● **Records from a collection**:
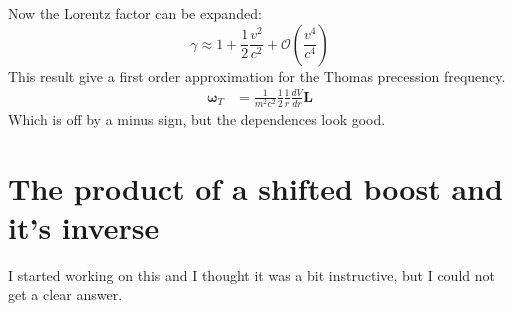 \documentclass[12pt,a4]{article}
\begin{document}
\begin{enumerate}
\begin{enumerate}
        Now the Lorentz factor can be expanded:
        \begin{equation*}
          \gamma \approx 1 + \frac{1}{2} \frac{v^2}{c^2} + \mathcal{O}\left(\frac{v^4}{c^4}\right)
        \end{equation*}
        This result give a first order approximation for the Thomas precession frequency.
        \begin{align*}
          \boldsymbol{\omega}_T &= \frac{1}{m^2c^2}\frac{1}{2}\frac{1}{r}  \frac{d V}{dr} \mathbf{L} 
        \end{align*}
        Which is off by a minus sign, but the dependences look good.
    \end{enumerate}
\end{enumerate}
\appendix
\section{The product of a shifted boost and it's inverse}

I started working on this and I thought it was a bit instructive, but I could not get a clear answer.
\end{document}
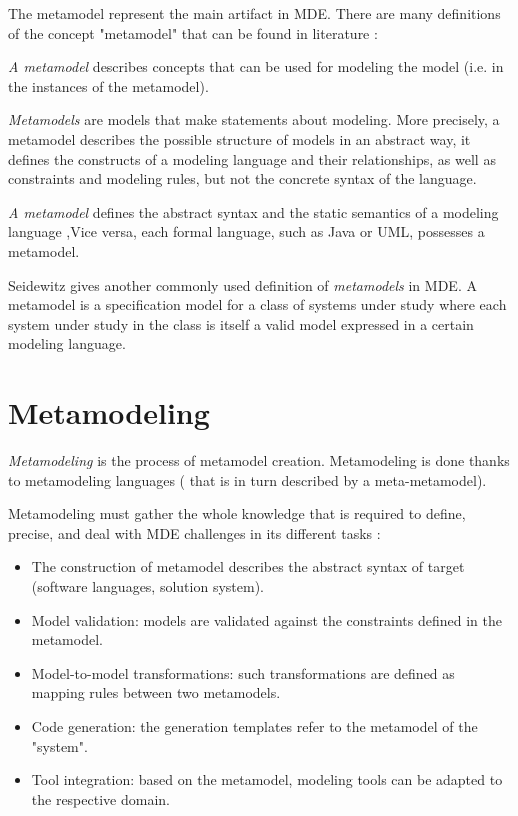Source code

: The metamodel represent the main artifact in MDE. There are many definitions of the concept "metamodel" that can be found in literature \cite{stahl2006model}:

\textit{A metamodel} describes concepts that can be used for modeling the model (i.e. in the instances of the metamodel).

\textit {Metamodels} are models that make statements about modeling. More precisely, a metamodel describes the possible structure of models in an abstract way, it defines the constructs of a modeling language and their relationships, as well as constraints and modeling rules, but not the concrete syntax of the language.

\textit{A metamodel} defines the abstract syntax and the static semantics of a modeling language ,Vice versa, each formal language, such as Java or UML, possesses a metamodel.

Seidewitz \cite{seidewitz2003models} gives another commonly used definition of \textit{metamodels} in MDE. A metamodel is a specification model for a class of systems under study where each system under study in the class is itself a valid model expressed in a certain modeling language.

\section{Metamodeling}

\textit{Metamodeling} is the process of metamodel creation. Metamodeling is done thanks to metamodeling languages ( that is in turn described by a meta-metamodel).

Metamodeling must gather the whole  knowledge that is required to define, precise, and deal with MDE challenges in its different tasks \cite{wortmann2020modeling}:

\begin{itemize}
\item The construction of metamodel describes the abstract syntax of target (software languages, solution system).
\item Model validation: models are validated against the constraints defined in the metamodel. 
\item Model-to-model transformations: such transformations are defined as mapping rules between two metamodels.
\item Code generation: the generation templates refer to the metamodel of the "system". 
\item Tool integration: based on the metamodel, modeling tools can be adapted to the respective domain. 
\end{itemize}


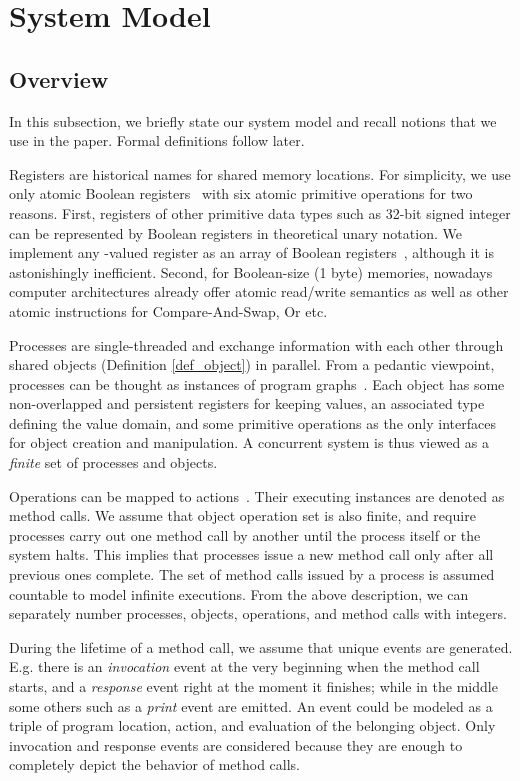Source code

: \documentclass[a4paper,USenglish]{lipics-v2016}
\begin{document}
\section{System Model}\label{sec:foundation}

\subsection{Overview}\label{sec:model_overview}

In this subsection, we briefly state our system model and recall notions that we use in the paper.
Formal definitions follow later.

Registers are historical names for shared memory locations.
For simplicity, we use only atomic Boolean registers~\cite{Lamport86-1, Lamport86-2}
with six atomic primitive operations for two reasons.
First, registers of other primitive data types such as 32-bit signed integer can be represented by Boolean registers in theoretical unary notation.
We implement any -valued register as an array of  Boolean registers~\cite{Herlihy08},
although it is astonishingly inefficient.
Second, for Boolean-size (1 byte) memories, nowadays computer architectures already offer atomic read/write semantics as well as other atomic instructions for Compare-And-Swap, Or etc.


Processes are single-threaded and exchange information with each other through shared objects (Definition \ref{def_object}) in parallel.
From a pedantic viewpoint, processes can be thought as instances of program graphs~\cite{Pnueli92}.
Each object has some non-overlapped and persistent registers for keeping values,
an associated type defining the value domain,
and some primitive operations as the only interfaces for object creation and manipulation.
A concurrent system is thus viewed as a \textit{finite} set of processes and objects.

Operations can be mapped to actions~\cite{Kropf99}.
Their executing instances are denoted as method calls.
We assume that object operation set is also finite,
and require processes carry out one method call by another until the process itself or the system halts.
This implies that processes issue a new method call only after all previous ones complete.
The set of method calls issued by a process is assumed countable to model infinite executions.
From the above description, we can separately number processes, objects, operations, and method calls with integers.

During the lifetime of a method call, we assume that unique events are generated.
E.g. there is an \textit{invocation} event at the very beginning when the method call starts,
and a \textit{response} event right at the moment it finishes;
while in the middle some others such as a \textit{print} event are emitted.
An event could be modeled as a triple of program location, action, and evaluation of the belonging object.
Only invocation and response events are considered
because they are enough to completely depict the behavior of method calls.
\end{document}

● **TASK ITEM**:
Output these and nothing else: the lines from the one holding "while in the" through the final line of the entries above, exactly as they appear.

● **WRITTEN SOLUTION**:
while in the middle some others such as a \textit{print} event are emitted.
An event could be modeled as a triple of program location, action, and evaluation of the belonging object.
Only invocation and response events are considered
because they are enough to completely depict the behavior of method calls.
\end{document}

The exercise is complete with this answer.